▶ _Task prompt_
Within the entries that follow, show each line where the word "echo" occurs.
——————————
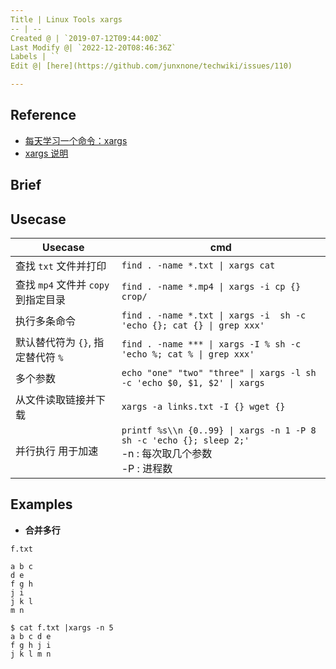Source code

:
 ```yaml
---
Title | Linux Tools xargs
-- | --
Created @ | `2019-07-12T09:44:00Z`
Last Modify @| `2022-12-20T08:46:36Z`
Labels | ``
Edit @| [here](https://github.com/junxnone/techwiki/issues/110)

---
```

## Reference
- [每天学习一个命令：xargs ](https://einverne.github.io/post/2019/06/xargs)
- [xargs 说明](https://wangchujiang.com/linux-command/c/xargs.html)

## Brief

## Usecase

Usecase | cmd
-- | --
查找 `txt` 文件并打印 | `find . -name *.txt \| xargs cat `
查找 `mp4` 文件并 `copy` 到指定目录 | `find . -name *.mp4 \| xargs -i cp {} crop/`
执行多条命令 | `find . -name *.txt \| xargs -i  sh -c 'echo {}; cat {} \| grep xxx'`
默认替代符为 `{}`, 指定替代符 `%` | `find . -name *** \| xargs -I % sh -c 'echo %; cat % \| grep xxx'`
多个参数 | `echo "one" "two" "three" \| xargs -l sh -c 'echo $0, $1, $2' \| xargs`
从文件读取链接并下载 | `xargs -a links.txt -I {} wget {}`
并行执行 用于加速 | `printf %s\\n {0..99} \| xargs -n 1 -P 8  sh -c 'echo {}; sleep 2;'` <br> -n : 每次取几个参数<br> -P : 进程数

## Examples

-  **合并多行**

`f.txt`

```
a b c 
d e
f g h 
j i 
j k l
m n
```
```
$ cat f.txt |xargs -n 5
a b c d e
f g h j i
j k l m n
```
——————————
▶ _Answer to the problem_
执行多条命令 | `find . -name *.txt \| xargs -i  sh -c 'echo {}; cat {} \| grep xxx'`
默认替代符为 `{}`, 指定替代符 `%` | `find . -name *** \| xargs -I % sh -c 'echo %; cat % \| grep xxx'`
多个参数 | `echo "one" "two" "three" \| xargs -l sh -c 'echo $0, $1, $2' \| xargs`
并行执行 用于加速 | `printf %s\\n {0..99} \| xargs -n 1 -P 8  sh -c 'echo {}; sleep 2;'` <br> -n : 每次取几个参数<br> -P : 进程数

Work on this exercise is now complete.